Das 5. Tomatenerntefest
oder: Welche Tomaten ich meinen Geburtstagsgästen auftischte.
Fünf Jahre sind zwar noch keine Ewigkeit, aber doch ein Grund, die 5. Wiederholung des Tomatenerntefestes größer zu feiern. Wenn ein solch kleines Jubiläum dann noch mit einem runden Geburtstag zusammenfällt, dann gilt es, so groß wie möglich zu feiern.
Und wo kann man besser groß feiern als in einem großen Garten, an meinem Lieblingsort!
(Home is where the heart is. Hat ein bisschen gedauert, bis ich den richtigen Song mit diesem Titel bei Youtube gefunden habe: Lene Lovich hat ihn in meiner „Jugend“ in den 80ern gesungen)
Um im Garten feiern zu können, habe ich meinen Geburtstag vom März in den Sommer verlegt und zwar auf den 19. August. Und da ein solches Großereignis nicht ohne Probe über die Bühne gehen konnte, gab es im Vorsommer eine kleine Vorfeier in familiärer Atmosphäre.
Aber das sind alles nur Randnotizen; hier geht es nahezu ausschließlich um den wahren Mittelpunkt des Festes, die Tomaten (is‘ ja’n Gartenblog)!

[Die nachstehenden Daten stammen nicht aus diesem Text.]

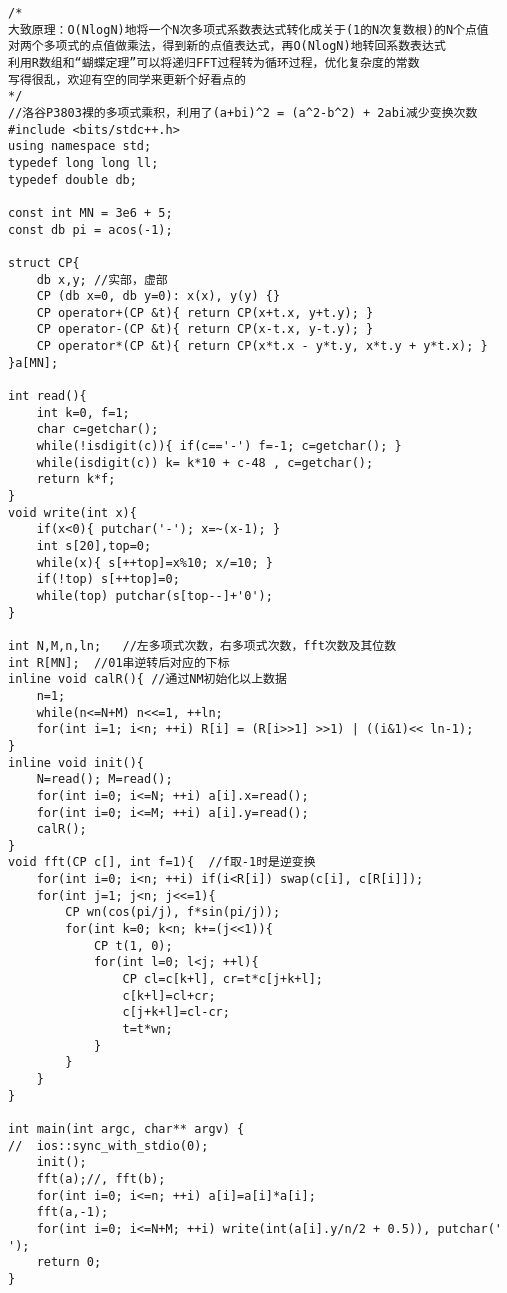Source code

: \begin{lstlisting}
/* 
大致原理：O(NlogN)地将一个N次多项式系数表达式转化成关于(1的N次复数根)的N个点值
对两个多项式的点值做乘法，得到新的点值表达式，再O(NlogN)地转回系数表达式
利用R数组和“蝴蝶定理”可以将递归FFT过程转为循环过程，优化复杂度的常数
写得很乱，欢迎有空的同学来更新个好看点的
*/
//洛谷P3803裸的多项式乘积，利用了(a+bi)^2 = (a^2-b^2) + 2abi减少变换次数
#include <bits/stdc++.h>
using namespace std;
typedef long long ll;
typedef double db;
 
const int MN = 3e6 + 5;
const db pi = acos(-1);

struct CP{
	db x,y;	//实部，虚部
	CP (db x=0, db y=0): x(x), y(y) {}
	CP operator+(CP &t){ return CP(x+t.x, y+t.y); }
	CP operator-(CP &t){ return CP(x-t.x, y-t.y); }
	CP operator*(CP &t){ return CP(x*t.x - y*t.y, x*t.y + y*t.x); }
}a[MN];

int read(){
	int k=0, f=1;
	char c=getchar();
	while(!isdigit(c)){ if(c=='-') f=-1; c=getchar(); }
	while(isdigit(c)) k= k*10 + c-48 , c=getchar();
	return k*f;
}
void write(int x){
	if(x<0){ putchar('-'); x=~(x-1); }
	int s[20],top=0;
	while(x){ s[++top]=x%10; x/=10; }
	if(!top) s[++top]=0;
	while(top) putchar(s[top--]+'0');
}

int N,M,n,ln;	//左多项式次数，右多项式次数，fft次数及其位数
int R[MN];	//01串逆转后对应的下标
inline void calR(){	//通过NM初始化以上数据
	n=1;
	while(n<=N+M) n<<=1, ++ln;
	for(int i=1; i<n; ++i) R[i] = (R[i>>1] >>1) | ((i&1)<< ln-1);
}
inline void init(){
	N=read(); M=read();
	for(int i=0; i<=N; ++i) a[i].x=read();
	for(int i=0; i<=M; ++i) a[i].y=read();
	calR();
}
void fft(CP c[], int f=1){	//f取-1时是逆变换
	for(int i=0; i<n; ++i) if(i<R[i]) swap(c[i], c[R[i]]);
	for(int j=1; j<n; j<<=1){
		CP wn(cos(pi/j), f*sin(pi/j));
		for(int k=0; k<n; k+=(j<<1)){
			CP t(1, 0);
			for(int l=0; l<j; ++l){
				CP cl=c[k+l], cr=t*c[j+k+l];
				c[k+l]=cl+cr;
				c[j+k+l]=cl-cr;
				t=t*wn;
			}
		}
	}
}

int main(int argc, char** argv) {
//	ios::sync_with_stdio(0);
	init();
	fft(a);//, fft(b);
	for(int i=0; i<=n; ++i) a[i]=a[i]*a[i];
	fft(a,-1);
	for(int i=0; i<=N+M; ++i) write(int(a[i].y/n/2 + 0.5)), putchar(' ');
	return 0;
}
\end{lstlisting}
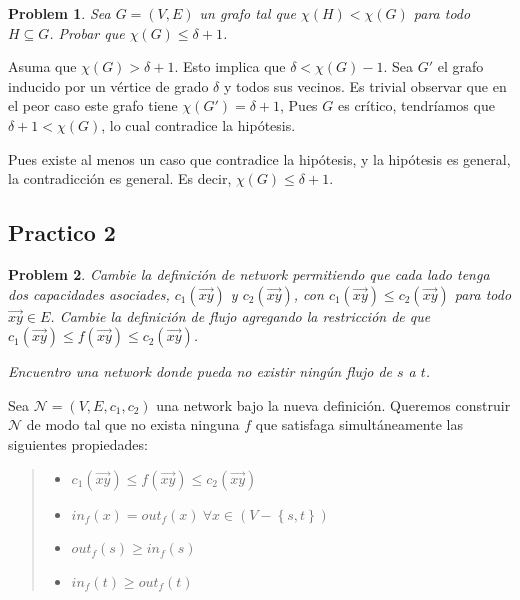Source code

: \documentclass[a4paper]{article}
\newtheorem{problem}{Problem}
\newtheorem{problem}{Problem}
\begin{document}
\begin{problem}
    Sea $G = (V, E) $ un grafo tal que $\chi(H) < \chi(G)$ para todo $H
    \subseteq G$. Probar que $\chi(G) \leq \delta + 1$.
\end{problem}

Asuma que $\chi(G) > \delta + 1$. Esto implica que $\delta < \chi(G) - 1$. Sea
$G'$ el grafo inducido por un vértice de grado $\delta$ y todos sus vecinos. Es
trivial observar que en el peor caso este grafo tiene $\chi(G') = \delta + 1$,
Pues $G$ es crítico, tendríamos que $\delta + 1 < \chi(G)$, lo cual contradice
la hipótesis.

Pues existe al menos un caso que contradice la hipótesis, y la hipótesis es
general, la contradicción es general. Es decir, $\chi(G) \leq \delta + 1$.

\pagebreak
\subsection{Practico 2}

\begin{problem}
    Cambie la definición de network permitiendo que cada lado tenga dos
    capacidades asociades, $c_1(\overrightarrow{xy})$ y
    $c_2(\overrightarrow{xy})$, con $c_1(\overrightarrow{xy}) \leq
    c_2(\overrightarrow{xy})$ para todo $\overrightarrow{xy} \in E$. Cambie la
    definición de flujo agregando la restricción de que
    $c_{1}(\overrightarrow{xy}) \leq f(\overrightarrow{xy}) \leq
    c_2(\overrightarrow{xy})$.

    Encuentro una network donde pueda no existir ningún flujo de $s$ a $t$.
\end{problem}

Sea $\mathcal{N} = (V, E, c_1, c_2)$ una network bajo la nueva definición.
Queremos construir $\mathcal{N}$ de modo tal que no exista ninguna $f$ que
satisfaga simultáneamente las siguientes propiedades: 

\begin{quote}
    \begin{itemize}
        \item $c_1(\overrightarrow{xy}) \leq f(\overrightarrow{xy}) \leq c_2(\overrightarrow{xy})$
        \item $in_f(x) = out_f(x) ~ \forall x \in \left( V - \left\{ s, t \right\}  \right) $
        \item $out_f(s) \geq in_f(s) $
        \item $in_f(t) \geq out_f(t) $
    \end{itemize}
\end{quote}
\end{document}
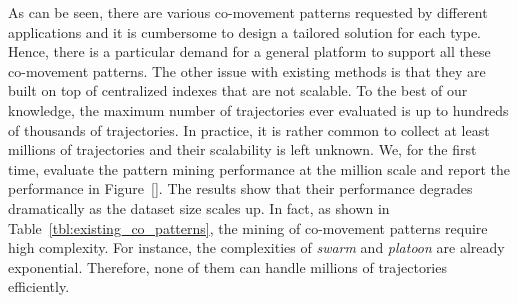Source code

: 



As can be seen, there are various co-movement patterns requested by different applications and it is cumbersome to design a tailored solution for each type. Hence, there is a particular demand for a general platform to support all these co-movement patterns. The other issue with existing methods is that they are built on top of centralized indexes that are not scalable. To the best of our knowledge, the maximum number of trajectories ever evaluated is up to hundreds of thousands of trajectories. In practice, it is rather common to collect at least millions of trajectories and their scalability is left unknown. We, for the first time, evaluate the pattern mining performance at the million scale and report the performance in Figure~\ref{}. The results show that their performance degrades dramatically as the dataset size scales up. In fact, as shown in Table~\ref{tbl:existing_co_patterns}, the mining of co-movement patterns require high complexity. For instance, the
complexities of \emph{swarm} and \emph{platoon} are already exponential. 
Therefore, none of them can handle millions of trajectories efficiently. 

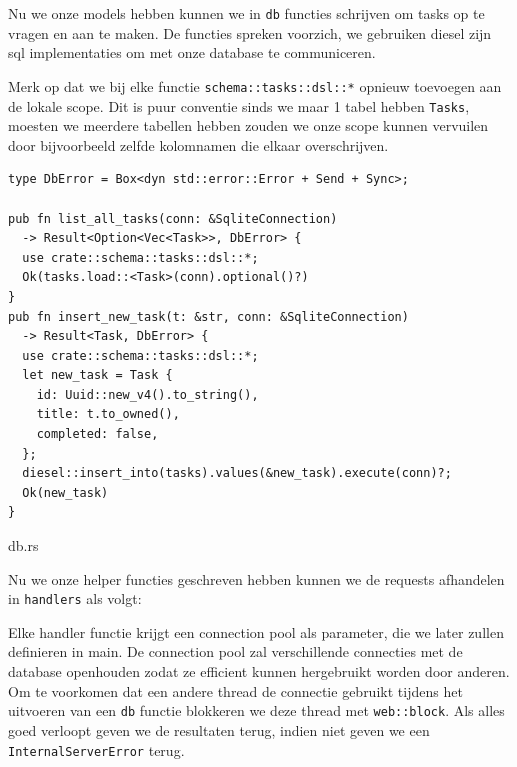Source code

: Nu we onze models hebben kunnen we in \texttt{db} functies schrijven om tasks op te vragen
en aan te maken. De functies spreken voorzich, we gebruiken diesel zijn sql implementaties om met
onze database te communiceren.

Merk op dat we bij elke functie \texttt{schema::tasks::dsl::*} opnieuw toevoegen aan de
lokale scope. Dit is puur conventie sinds we maar 1 tabel hebben \texttt{Tasks}, moesten
we meerdere tabellen hebben zouden we onze scope kunnen vervuilen door bijvoorbeeld zelfde
kolomnamen die elkaar overschrijven.

\begin{listing}[h]
\begin{verbatim}
type DbError = Box<dyn std::error::Error + Send + Sync>;

pub fn list_all_tasks(conn: &SqliteConnection) 
  -> Result<Option<Vec<Task>>, DbError> {
  use crate::schema::tasks::dsl::*;
  Ok(tasks.load::<Task>(conn).optional()?)
}
pub fn insert_new_task(t: &str, conn: &SqliteConnection) 
  -> Result<Task, DbError> {
  use crate::schema::tasks::dsl::*;
  let new_task = Task {
    id: Uuid::new_v4().to_string(),
    title: t.to_owned(),
    completed: false,
  };
  diesel::insert_into(tasks).values(&new_task).execute(conn)?;
  Ok(new_task)
}
\end{verbatim}
\caption{db.rs}
\end{listing}

\clearpage

Nu we onze helper functies geschreven hebben kunnen we de requests afhandelen in
\texttt{handlers} als volgt:

Elke handler functie krijgt een connection pool als parameter, die we later zullen definieren in
main. De connection pool zal verschillende connecties met de database openhouden zodat ze efficient
kunnen hergebruikt worden door anderen. Om te voorkomen dat een andere thread de connectie gebruikt
tijdens het uitvoeren van een \texttt{db} functie blokkeren we deze thread met
\texttt{web::block}. Als alles goed verloopt geven we de resultaten terug, indien niet
geven we een \texttt{InternalServerError} terug.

Ich kann nicht alle Besucher*innen der beiden Feste aufzählen (ALLE Eingeladenen sind gekommen trotz teilweise widriger Verkehrsverhältnisse, sogar von weit her).
Die Liste der Tomaten war aber in diesem Jahr überschaubar – ich habe mich doch tatsächlich auf 15 Sorten beschränken können und keine neue Sorte dazu gekauft; nur einigen, von Manuel wunderbar vorgezogenen Pflanzen konnte ich nicht widerstehen; deshalb kann ich sie alle aufzählen.
Als da wären:
- Martinorka (3x); 2. Nachzucht eines Mitbringsels von Martina aus Majorka im Winter 2015/16
- Pera Negra; von Manuel aus Fuerteventura mitgebracht
- Virginia Sweets (2x); Nachzucht vom letzten Jahr
- German Gold; von Manuel
- Brandywine Pink; Nachzucht von 2016
- Nachzucht Orange-roter Sämling von 2016 (2x)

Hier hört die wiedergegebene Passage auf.